Why annotation coverage is a first-class output
expranno does not treat annotation as a hidden
preprocessing step. The coverage report is part of the workflow because
it answers the most important downstream question immediately:
- is the annotation complete enough for symbol-based analyses?
In practice, the coverage report should be checked before running
Deconvolution or Signature analysis. Strong symbol and
gene_name coverage usually indicates that the expression
matrix is ready for those steps, while weak coverage is often a sign
that the species or backend configuration needs attention.
The package now writes three annotation-side files because coverage alone is not enough:
-
annotation_report.csvfor per-field coverage -
annotation_ambiguity.csvfor multi-candidate mappings -
annotation_provenance.csvfor backend release, package, and run-date tracking
Together these files answer:
- how much annotation was recovered?
- where did it come from?
- which rows still need human review?
For repeated lab workflows, the package now also ships built-in
presets such as human_tpm_v102 and
mouse_tpm_v102. These are meant to make species, Ensembl
release, and version stripping explicit instead of implicit.
The preset table exposed by list_annotation_presets()

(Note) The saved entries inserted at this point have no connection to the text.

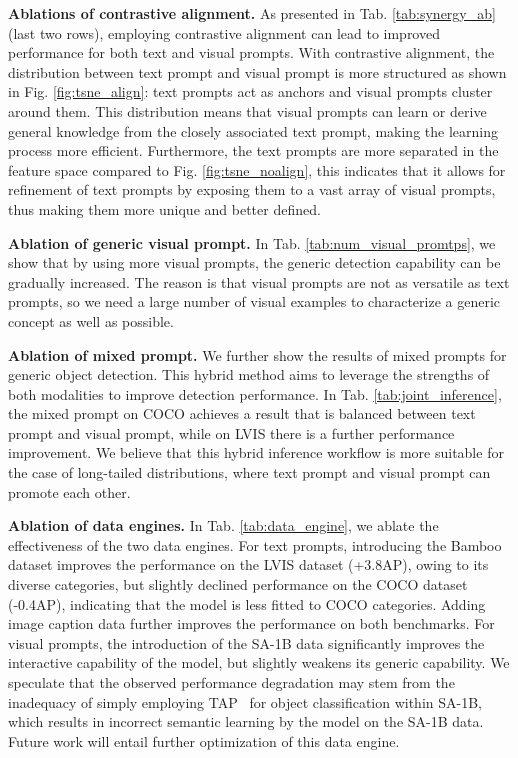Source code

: \noindent\textbf{Ablations of contrastive alignment.}
As presented in Tab. \ref{tab:synergy_ab} (last two rows), employing contrastive alignment can lead to improved performance for both text and visual prompts. With contrastive alignment, the distribution between text prompt and visual prompt is more structured as shown in Fig. \ref{fig:tsne_align}: text prompts act as anchors and visual prompts cluster around them. This distribution means that visual prompts can learn or derive general knowledge from the closely associated text prompt, making the learning process more efficient. Furthermore, the text prompts are more separated in the feature space compared to Fig. \ref{fig:tsne_noalign}, this indicates that it allows for refinement of text prompts by exposing them to a vast array of visual prompts, thus making them more unique and better defined.


\noindent\textbf{Ablation of generic visual prompt.} In Tab. \ref{tab:num_visual_promtps}, we show that by using more visual prompts, the generic detection capability can be gradually increased. The reason is that visual prompts are not as versatile as text prompts, so we need a large number of visual examples to characterize a generic concept as well as possible. 

\noindent\textbf{Ablation of mixed prompt.}  We further show the results of mixed prompts for generic object detection. This hybrid method aims to leverage the strengths of both modalities to improve detection performance. In Tab. \ref{tab:joint_inference}, the mixed prompt on COCO achieves a result that is balanced between text prompt and visual prompt, while on LVIS there is a further performance improvement. We believe that this hybrid inference workflow is more suitable for the case of long-tailed distributions, where text prompt and visual prompt can promote each other. 

\noindent\textbf{Ablation of data engines.} In Tab. \ref{tab:data_engine}, we ablate the effectiveness of the two data engines. For text prompts, introducing the Bamboo dataset improves the performance on the LVIS dataset (+3.8AP), owing to its diverse categories, but slightly declined performance on the COCO dataset (-0.4AP), indicating that the model is less fitted to COCO categories. Adding image caption data further improves the performance on both benchmarks. For visual prompts, the introduction of the SA-1B data significantly improves the interactive capability of the model, but slightly weakens its generic capability. We speculate that the observed performance degradation may stem from the inadequacy of simply employing TAP~\cite{pan2023tokenize} for object classification within SA-1B, which results in incorrect semantic learning by the model on the SA-1B data. Future work will entail further optimization of this data engine.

also documents recommended input scale, symbol priority, fallback order,
and bundled truth resources so a lab can standardize not only
annotation, but also its validation examples.
Data shape choices
expranno keeps two complementary representations:
- a wide annotated matrix for file export
- a long merged table for downstream analysis
The wide representation is best for exchange and reproducibility:
expr_anno.csv
The long representation is best for plotting, grouped summaries, and sample-level joins:
expr_meta_merged.csv
For Bioconductor-first projects, the package also now provides
as_expranno_input() so a SummarizedExperiment
can be converted into the same strict contract without manual
reshaping.
The reverse direction is now supported too.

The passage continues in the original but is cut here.